Source texts of formatted documents:

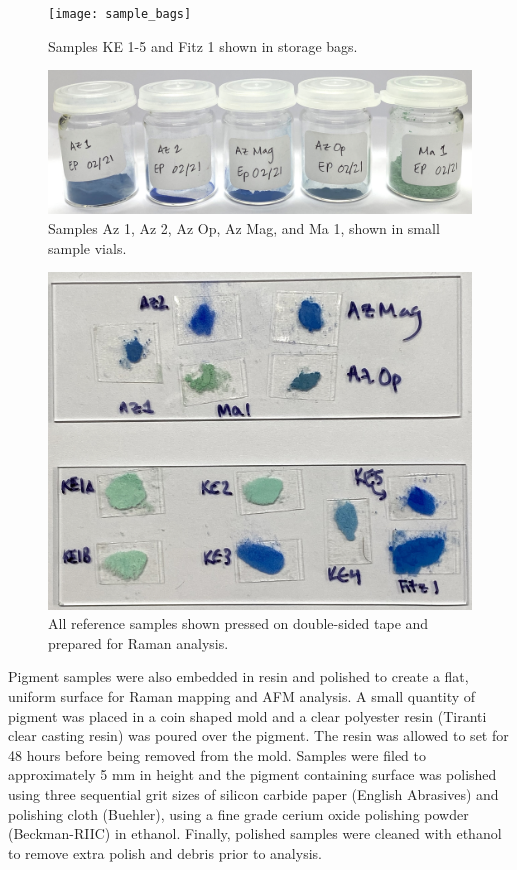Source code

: \begin{figure}[H]
\centering
  \texttt{[image: sample\_bags]}
\caption[Samples KE 1-5 and Fitz 1.]{Samples KE 1-5 and Fitz 1 shown in storage bags.}
\label{fig:sample_bags}
\end{figure}

\begin{figure}[H]
\centering
  \includegraphics[width=0.75\linewidth]{sample_vials}
\caption[Samples Az 1, Az 2, Az Op, Az Mag, and Ma 1.]{Samples Az 1, Az 2, Az Op, Az Mag, and Ma 1, shown in small sample vials.}
\label{fig:sample_vials}
\end{figure}

\begin{figure}[H]
\centering
  \includegraphics[width=0.75\linewidth]{sample_slides}
\caption[All reference samples shown pressed on double-sided tape and prepared for Raman analysis.]{All reference samples shown pressed on double-sided tape and prepared for Raman analysis.}
\label{fig:sample_slides}
\end{figure}

Pigment samples were also embedded in resin and polished to create a flat, uniform surface for Raman mapping and AFM analysis. A small quantity of pigment was placed in a coin shaped mold and a clear polyester resin (Tiranti clear casting resin) was poured over the pigment. The resin was allowed to set for 48 hours before being removed from the mold. Samples were filed to approximately 5 mm in height and the pigment containing surface was polished using three sequential grit sizes of silicon carbide paper (English Abrasives) and polishing cloth (Buehler), using a fine grade cerium oxide polishing powder (Beckman-RIIC) in ethanol. Finally, polished samples were cleaned with ethanol to remove extra polish and debris prior to analysis.


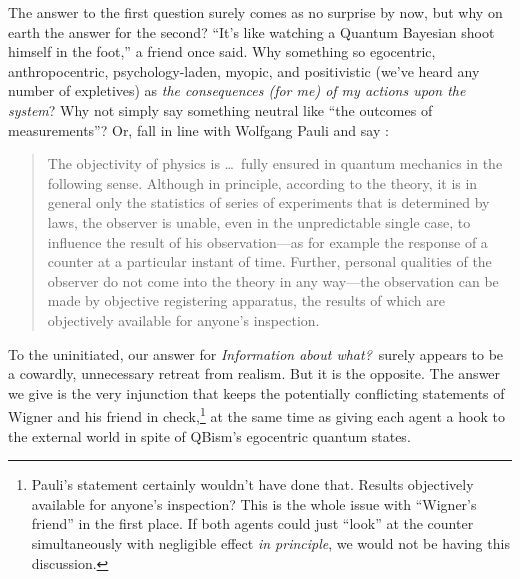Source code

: The answer to the first question surely comes as no surprise by now, but why on earth the answer for the second?  ``It's like watching a Quantum Bayesian shoot himself in the foot,'' a friend once said. Why something so egocentric, anthro\-po\-centric, psychology-laden, myopic, and positivistic (we've heard any number of expletives) as {\it the consequences (for me) of my actions upon the system}?  Why not simply say something neutral like ``the outcomes of measurements''?  Or, fall in line with Wolfgang Pauli and say \cite{Pauli94}:
\begin{quote}\small
The objectivity of physics is \ldots\ fully ensured in quantum mechanics in the following sense.  Although in principle, according to the theory, it is in general only the statistics of series of experiments that is determined by laws, the observer is unable, even in the unpredictable single case, to influence the result of his observation---as for example the response of a counter at a particular instant of time.  Further, personal qualities of the observer do not come into the theory in any way---the observation can be made by objective registering apparatus, the results of which are objectively available for anyone's inspection.
\end{quote}
To the uninitiated, our answer for {\it Information about what?}\ surely appears to be a cowardly, unnecessary retreat from realism.  But it is the opposite.  The answer we give is the very injunction that keeps the potentially conflicting statements of Wigner and his friend in check,\footnote{Pauli's statement certainly wouldn't have done that.  Results objectively available for anyone's inspection?  This is the whole issue with ``Wigner's friend'' in the first place.  If both agents could just ``look'' at the counter simultaneously with negligible effect {\it in principle}, we would not be having this discussion.} at the same time as giving each agent a hook to the external world in spite of QBism's egocentric quantum states.

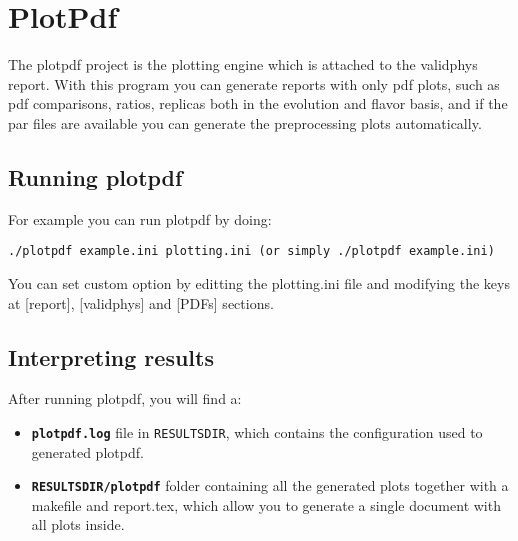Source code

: 
\section{PlotPdf}

The plotpdf project is the plotting engine which is attached to the validphys report. With this program you can generate reports with only pdf plots, such as pdf comparisons, ratios, replicas both in the evolution and flavor basis, and if the par files are available you can generate the preprocessing plots automatically.

\subsection{Running plotpdf}

For example you can run plotpdf by doing:

\begin{lstlisting}
./plotpdf example.ini plotting.ini (or simply ./plotpdf example.ini)
\end{lstlisting}

You can set custom option by editting the plotting.ini file and modifying the keys at [report], [validphys] and [PDFs] sections.

\subsection{Interpreting results}

After running plotpdf, you will find a:
\begin{itemize}
\item \texttt{\textbf{plotpdf.log}} file in \texttt{RESULTSDIR}, which contains
the configuration used to generated plotpdf. 
\item \texttt{\textbf{RESULTSDIR/plotpdf}} folder containing all the generated plots together with a makefile and report.tex, which allow you to generate a single document with all plots inside. 
\end{itemize}
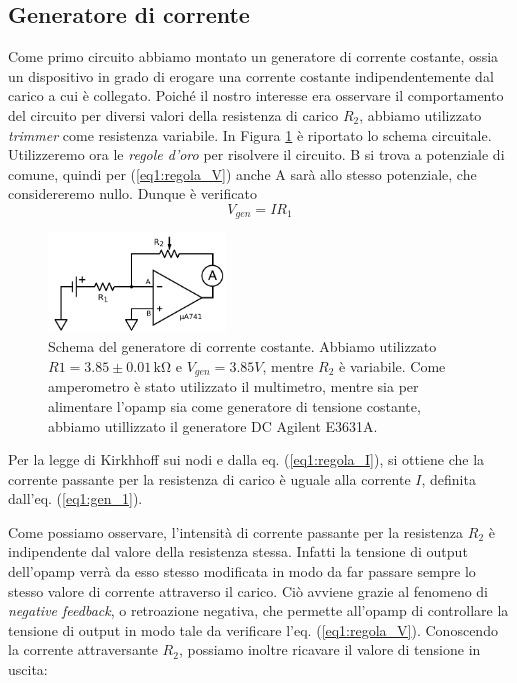 \subsection{Generatore di corrente}

Come primo circuito abbiamo montato un generatore di corrente costante, ossia un dispositivo in grado di erogare una corrente costante indipendentemente dal carico a cui è collegato.
Poiché il nostro interesse era osservare il comportamento del circuito per diversi valori della resistenza di carico $R_2$, abbiamo utilizzato \textit{trimmer} come resistenza variabile. In Figura \ref{cir1:gen_continua} è riportato lo schema circuitale.
Utilizzeremo ora le \textit{regole d'oro} per risolvere il circuito. B si trova a potenziale di comune, quindi per (\ref{eq1:regola_V}) anche A sarà allo stesso potenziale, che considereremo nullo. Dunque è verificato
\begin{equation}
V_{gen}=I R_1
\label{eq1:gen_1}
\end{equation}

\begin{figure}
  \caption{Schema del generatore di corrente costante. Abbiamo utilizzato $R1=3.85 \pm 0.01 \,\si{\kilo\ohm}$ e $V_{gen}=3.85 V$, mentre $R_2$ è variabile. Come amperometro è stato utilizzato il multimetro, mentre sia per alimentare l'opamp sia come generatore di tensione costante, abbiamo utillizzato il generatore DC Agilent E3631A.}
  \begin{center}
    \includegraphics[width=0.42\textwidth]{../E01/latex/c1.pdf}
  \end{center}
\label{cir1:gen_continua}
\end{figure}

Per la legge di Kirkhhoff sui nodi e dalla eq. (\ref{eq1:regola_I}), si ottiene che la corrente passante per la resistenza di carico è uguale alla corrente $I$, definita dall'eq. (\ref{eq1:gen_1}).

Come possiamo osservare, l'intensità di corrente passante per la resistenza $R_2$ è indipendente dal valore della resistenza stessa. Infatti la tensione di output dell'opamp verrà da esso stesso modificata in modo da far passare sempre lo stesso valore di corrente attraverso il carico.
Ciò avviene grazie al fenomeno di \textit{negative feedback}, o retroazione negativa, che permette all'opamp di controllare la tensione di output in modo tale da verificare l'eq. (\ref{eq1:regola_V}).
Conoscendo la corrente attraversante $R_2$, possiamo inoltre ricavare il valore di tensione in uscita:

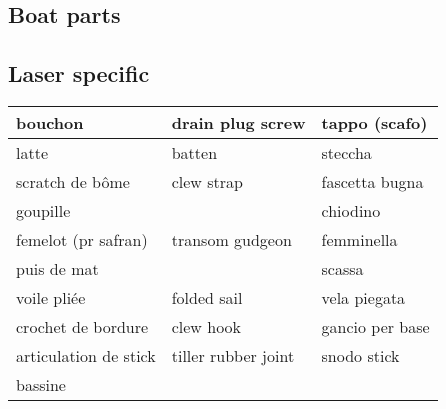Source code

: \documentclass[a4paper, 12pt, twoside]{article}
\begin{document}
\begin{indt}{\section{Boat parts}}
\begin{indt}{\subsection{Laser specific}}
\begin{tabular}{|l|l|l|}
                \hline %
                bouchon %
                & drain plug screw
                & tappo (scafo)
                \\
                \hline %
                latte %
                & batten
                & steccha
                \\
                \hline %
                scratch de bôme %
                & clew strap
                & fascetta bugna
                \\
                \hline %
                goupille %
                &
                & chiodino
                \\
                \hline %
                femelot (pr safran) %
                & transom gudgeon
                & femminella
                \\
                \hline %
                puis de mat %
                &
                & scassa
                \\
                \hline %
                voile pliée %
                & folded sail
                & vela piegata
                \\
                \hline %
                crochet de bordure %
                & clew hook
                & gancio per base
                \\
                \hline %
                articulation de stick %
                & tiller rubber joint
                & snodo stick
                \\
                \hline %
                bassine %
                &
                &
                \\
                \hline %
            \end{tabular}
        \end{indt} %


\end{indt}
\end{document}
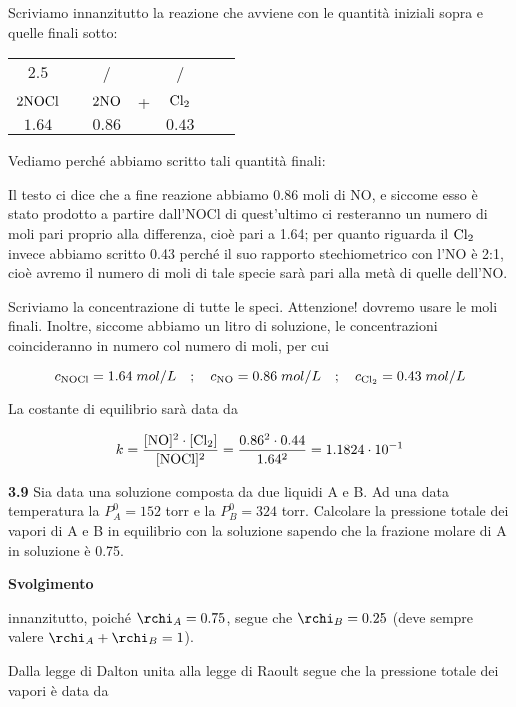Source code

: \vspace{0.2cm}Scriviamo innanzitutto la reazione che avviene con le quantità iniziali sopra e quelle finali sotto: 

\begin{center}
    \begin{tabular}{ccccccc}
        $2.5$ & & / & & /\\
        $\rm 2NOCl$ & \ce{<-->} & $\rm 2NO$ & + & $\rm Cl_2$\\
        $1.64$ & & $0.86$ & & $0.43$\\
    \end{tabular}
\end{center}

Vediamo perché abbiamo scritto tali quantità finali:

Il testo ci dice che a fine reazione abbiamo 0.86 moli di NO, e siccome esso è stato prodotto a partire dall'NOCl di quest'ultimo ci resteranno un numero di moli pari proprio alla differenza, cioè pari a 1.64; per quanto riguarda il $\rm Cl_2$ invece abbiamo scritto 0.43 perché il suo rapporto stechiometrico con l'NO è 2:1, cioè avremo il numero di moli di tale specie sarà pari alla metà di quelle dell'NO.

Scriviamo la concentrazione di tutte le speci. Attenzione! dovremo usare le moli finali. Inoltre, siccome abbiamo un litro di soluzione, le concentrazioni coincideranno in numero col numero di moli, per cui

$$c_{\rm NOCl}=1.64\;mol/L
\quad;\quad
c_{\rm NO}=0.86\;mol/L
\quad;\quad
c_{\rm Cl_2}=0.43\;mol/L$$

La costante di equilibrio sarà data da

$$k=\rm \frac{[NO]^2 \cdot [Cl_2]}{[NOCl]^2}
=\frac{0.86^2 \cdot 0.44}{1.64^2}=1.1824 \cdot 10^{-1}$$

\vspace{0.2cm}\textbf{3.9} Sia data una soluzione composta da due liquidi A e B. Ad una data temperatura la $P^0_A = 152$ torr
e la $P^0_B = 324$ torr. Calcolare la pressione totale dei vapori di A e B in equilibrio con la soluzione sapendo che la frazione molare di A in soluzione è 0.75.

\vspace{0.2cm}\large\textbf{Svolgimento}\normalsize

\vspace{0.2cm}innanzitutto, poiché $\rchi_A=0.75$, segue che $\rchi_B=0.25$ (deve sempre valere $\rchi_A + \rchi_B =1$).

Dalla legge di Dalton unita alla legge di Raoult segue che la pressione totale dei vapori è data da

**EXERCISE OBJECTIVE**
Only the lines of the data holding the string "caption" are wanted; copy each of them.

**SOLUTION TO THIS EXERCISE**
\caption[Samples KE 1-5 and Fitz 1.]{Samples KE 1-5 and Fitz 1 shown in storage bags.}
\caption[Samples Az 1, Az 2, Az Op, Az Mag, and Ma 1.]{Samples Az 1, Az 2, Az Op, Az Mag, and Ma 1, shown in small sample vials.}
\caption[All reference samples shown pressed on double-sided tape and prepared for Raman analysis.]{All reference samples shown pressed on double-sided tape and prepared for Raman analysis.}
  \caption{Schema del generatore di corrente costante. Abbiamo utilizzato $R1=3.85 \pm 0.01 \,\si{\kilo\ohm}$ e $V_{gen}=3.85 V$, mentre $R_2$ è variabile. Come amperometro è stato utilizzato il multimetro, mentre sia per alimentare l'opamp sia come generatore di tensione costante, abbiamo utillizzato il generatore DC Agilent E3631A.}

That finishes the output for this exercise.